[jitsi-users] jvb leaking file descriptors


#1

Hi,

I am running jitsi-videobridge (726-1) on Debian Jessie with openjdk-8
(8u72-b15-1~bpo8+1)

I am seeing a problem with file desctirptor leakage until the process
eventiually maxs out its ulimit (4096) and becomes wedged (needs restarted).

it seems to leak approx 16 FDs every 10 seconds or so.

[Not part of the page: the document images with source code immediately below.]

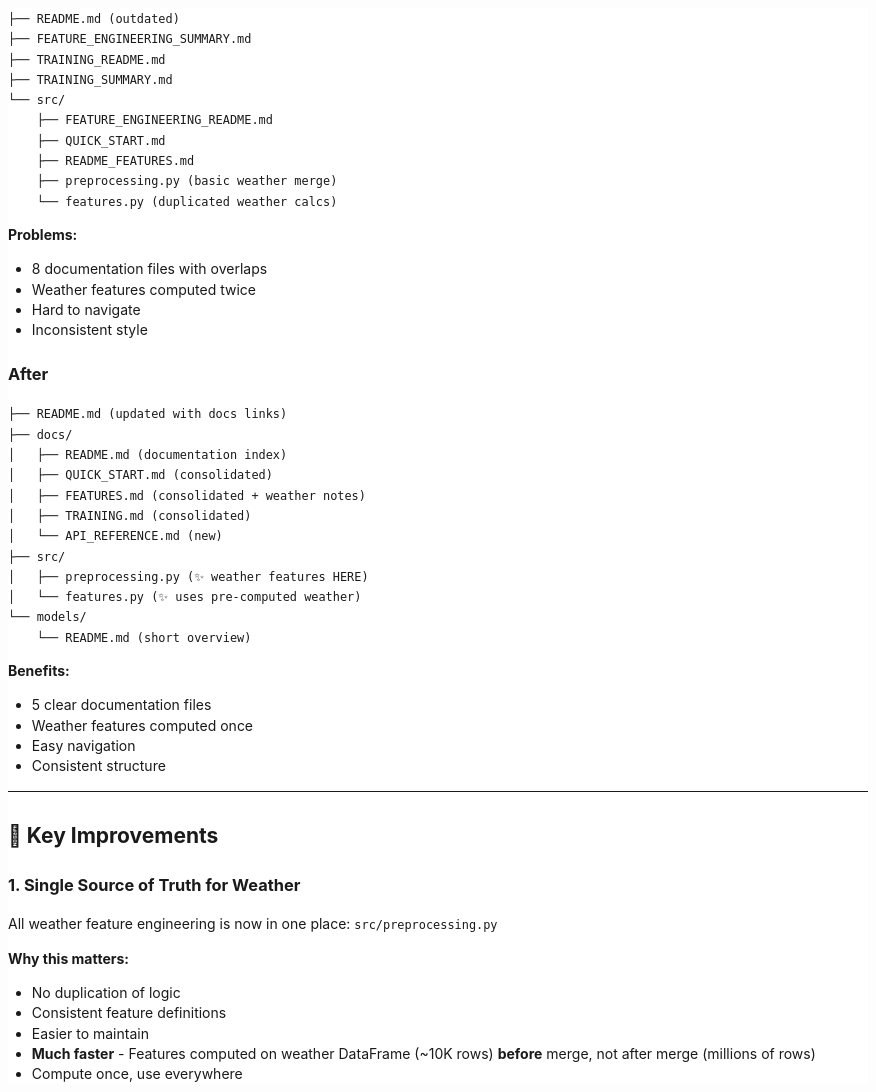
 ```
├── README.md (outdated)
├── FEATURE_ENGINEERING_SUMMARY.md
├── TRAINING_README.md
├── TRAINING_SUMMARY.md
└── src/
    ├── FEATURE_ENGINEERING_README.md
    ├── QUICK_START.md
    ├── README_FEATURES.md
    ├── preprocessing.py (basic weather merge)
    └── features.py (duplicated weather calcs)
```

**Problems:**
- 8 documentation files with overlaps
- Weather features computed twice
- Hard to navigate
- Inconsistent style

### After

```
├── README.md (updated with docs links)
├── docs/
│   ├── README.md (documentation index)
│   ├── QUICK_START.md (consolidated)
│   ├── FEATURES.md (consolidated + weather notes)
│   ├── TRAINING.md (consolidated)
│   └── API_REFERENCE.md (new)
├── src/
│   ├── preprocessing.py (✨ weather features HERE)
│   └── features.py (✨ uses pre-computed weather)
└── models/
    └── README.md (short overview)
```

**Benefits:**
- 5 clear documentation files
- Weather features computed once
- Easy navigation
- Consistent structure

---

## 🎯 Key Improvements

### 1. Single Source of Truth for Weather

All weather feature engineering is now in one place: `src/preprocessing.py`

**Why this matters:**
- No duplication of logic
- Consistent feature definitions
- Easier to maintain
- **Much faster** - Features computed on weather DataFrame (~10K rows) **before** merge, not after merge (millions of rows)
- Compute once, use everywhere
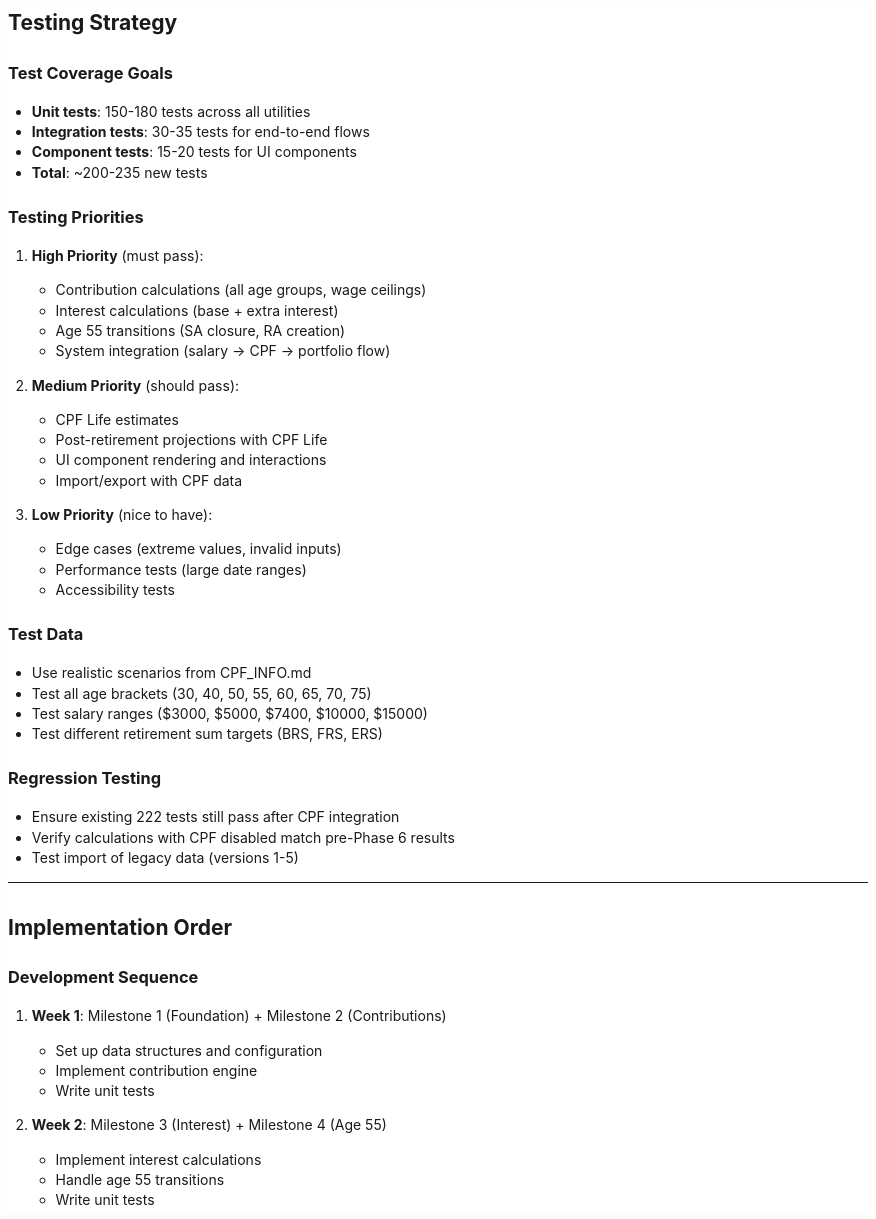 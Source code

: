 
## Testing Strategy

### Test Coverage Goals
- **Unit tests**: 150-180 tests across all utilities
- **Integration tests**: 30-35 tests for end-to-end flows
- **Component tests**: 15-20 tests for UI components
- **Total**: ~200-235 new tests

### Testing Priorities
1. **High Priority** (must pass):
   - Contribution calculations (all age groups, wage ceilings)
   - Interest calculations (base + extra interest)
   - Age 55 transitions (SA closure, RA creation)
   - System integration (salary → CPF → portfolio flow)

2. **Medium Priority** (should pass):
   - CPF Life estimates
   - Post-retirement projections with CPF Life
   - UI component rendering and interactions
   - Import/export with CPF data

3. **Low Priority** (nice to have):
   - Edge cases (extreme values, invalid inputs)
   - Performance tests (large date ranges)
   - Accessibility tests

### Test Data
- Use realistic scenarios from CPF_INFO.md
- Test all age brackets (30, 40, 50, 55, 60, 65, 70, 75)
- Test salary ranges ($3000, $5000, $7400, $10000, $15000)
- Test different retirement sum targets (BRS, FRS, ERS)

### Regression Testing
- Ensure existing 222 tests still pass after CPF integration
- Verify calculations with CPF disabled match pre-Phase 6 results
- Test import of legacy data (versions 1-5)

---

## Implementation Order

### Development Sequence
1. **Week 1**: Milestone 1 (Foundation) + Milestone 2 (Contributions)
   - Set up data structures and configuration
   - Implement contribution engine
   - Write unit tests

2. **Week 2**: Milestone 3 (Interest) + Milestone 4 (Age 55)
   - Implement interest calculations
   - Handle age 55 transitions
   - Write unit tests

I establish this by running:
lsof -p $(pgrep -u jvb)

from which I can see an ever-growing list of these:

java 1499 jvb 2337u sock 0,7 0t0 1514853 can't
identify protocol
java 1499 jvb 2338u sock 0,7 0t0 1529373 can't
identify protocol
java 1499 jvb 2339u sock 0,7 0t0 1514860 can't
identify protocol

are there any known issues in this area?

in the jvb logs I see the attached repeated pattern of activity that seems
to correlate with the leakage.

it this a normal pattern? I'm pretty sure that there are actually no
active conferences.

why would I keep seeing this logging line:
JVB 2016-05-18 14:21:26.815 INFO: [226258]
org.jitsi.videobridge.IceUdpTransportManager.info() Failed to connect
IceUdpTransportManager:
net.java.sip.communicator.service.protocol.OperationFailedException:
TransportManager closed

this seems like a potential source of FD allocation.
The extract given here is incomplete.